Iceland is not all about ice, but ice there is.
If you want to find some ice cubes to chill your Campari, you should head to the south-east of Iceland. There you will find Jökulsárlón (which literally means Glacier Lagoon). It is the largest glacier lagoon or lake in the country. With a depth of nearly 200 m it is also one of the deepest.
Jökulsárlón is situated at the head of the Breiðamerkurjökull glacier branching from the Vatnajökull. This 18 square km lagoon stands about 1,5 km from the sea and is filled with icebergs. The icebergs that calve from the glacier edge move towards the river mouth and get entrenched at the bottom.

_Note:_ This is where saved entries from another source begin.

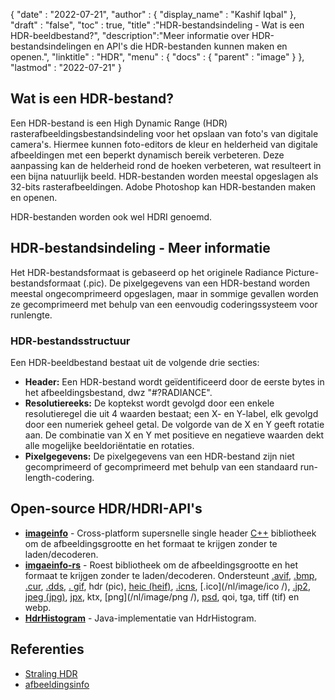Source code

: {
  "date" : "2022-07-21",
  "author" : {
    "display_name" : "Kashif Iqbal"
},
  "draft" : "false",
  "toc" : true,
  "title" :"HDR-bestandsindeling - Wat is een HDR-beeldbestand?",
  "description":"Meer informatie over HDR-bestandsindelingen en API's die HDR-bestanden kunnen maken en openen.",
  "linktitle" : "HDR",
  "menu" : {
    "docs" : {
      "parent" : "image"
}
},
  "lastmod" : "2022-07-21"
}

## Wat is een HDR-bestand?

Een HDR-bestand is een High Dynamic Range (HDR) rasterafbeeldingsbestandsindeling voor het opslaan van foto's van digitale camera's. Hiermee kunnen foto-editors de kleur en helderheid van digitale afbeeldingen met een beperkt dynamisch bereik verbeteren. Deze aanpassing kan de helderheid rond de hoeken verbeteren, wat resulteert in een bijna natuurlijk beeld. HDR-bestanden worden meestal opgeslagen als 32-bits rasterafbeeldingen. Adobe Photoshop kan HDR-bestanden maken en openen.

HDR-bestanden worden ook wel HDRI genoemd.

## HDR-bestandsindeling - Meer informatie

Het HDR-bestandsformaat is gebaseerd op het originele Radiance Picture-bestandsformaat (.pic). De pixelgegevens van een HDR-bestand worden meestal ongecomprimeerd opgeslagen, maar in sommige gevallen worden ze gecomprimeerd met behulp van een eenvoudig coderingssysteem voor runlengte.

### HDR-bestandsstructuur

Een HDR-beeldbestand bestaat uit de volgende drie secties:

* **Header:** Een HDR-bestand wordt geïdentificeerd door de eerste bytes in het afbeeldingsbestand, dwz "#?RADIANCE".
* **Resolutiereeks:** De koptekst wordt gevolgd door een enkele resolutieregel die uit 4 waarden bestaat; een X- en Y-label, elk gevolgd door een numeriek geheel getal. De volgorde van de X en Y geeft rotatie aan. De combinatie van X en Y met positieve en negatieve waarden dekt alle mogelijke beeldoriëntatie en rotaties.
* **Pixelgegevens:** De pixelgegevens van een HDR-bestand zijn niet gecomprimeerd of gecomprimeerd met behulp van een standaard run-length-codering.

## Open-source HDR/HDRI-API's

* **[imageinfo](https://github.com/xiaozhuai/imageinfo)** - Cross-platform supersnelle single header [C++](/nl/programming/cpp/) bibliotheek om de afbeeldingsgrootte en het formaat te krijgen zonder te laden/decoderen.
* **[imgaeinfo-rs](https://github.com/xiaozhuai/imageinfo-rs)** - Roest bibliotheek om de afbeeldingsgrootte en het formaat te krijgen zonder te laden/decoderen. Ondersteunt [.avif](/nl/image/avif/), [.bmp](/nl/image/bmp/), [.cur](/nl/image/cur/), [.dds](/nl/image/dds/), [. gif](/nl/image/gif/), hdr (pic), [heic (heif)](/nl/image/heic/), [.icns](/nl/image/icns/), [.ico](/nl/image/ico /), [.jp2](/nl/image/jp2/), [jpeg (jpg)](/nl/image/jpeg/), [jpx](/nl/image/jpx/), ktx, [png](/nl/image/png /), [psd](/nl/image/psd/), qoi, tga, tiff (tif) en webp.
* **[HdrHistogram](https://github.com/HdrHistogram/HdrHistogram)** - Java-implementatie van HdrHistogram.

## Referenties

* [Straling HDR](http://paulbourke.net/dataformats/pic/)
* [afbeeldingsinfo](https://github.com/xiaozhuai/imageinfo)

While floating, only about one tenth mass of an iceberg is seen above the water surface. The movement of the icebergs fluctuates with the tidal currents.
These icebergs are seen in two shades, one type in milky white, while the other type is in bright blue color, which is an interplay of light and ice crystals.
However, they start floating as icebergs when their size is small enough whereafter they drift to the sea.
The icebergs that make it to the sea are washed ashore, where they make great subjects for the photographers. The black volcanic sand of the Breiðamerkursandur adds to the drama of the landscape.
The lagoon is filled with fish that drift in from the sea along with the tides. This attracts a lot of seals, which can be seen from very close by. It is also a great spot to observe and photograph sea birds, such as Arctic terns and Skuas. With some luck, you can even find a group of Harlequin ducks.
Jökulsárlón is considered to be one of the natural wonders of Iceland. In winter the lagoon freezes and locks the icebergs in place.
The lagoon can be seen along Route 1, between Skaftafell National Park and Höfn.
When I made this photo, the weather was very rough and the movements of the sea were at times very impressive. An exposure time of a few seconds was enough to obtain the result I was looking for : a sharp iceberg floating on an unsharp milky sea.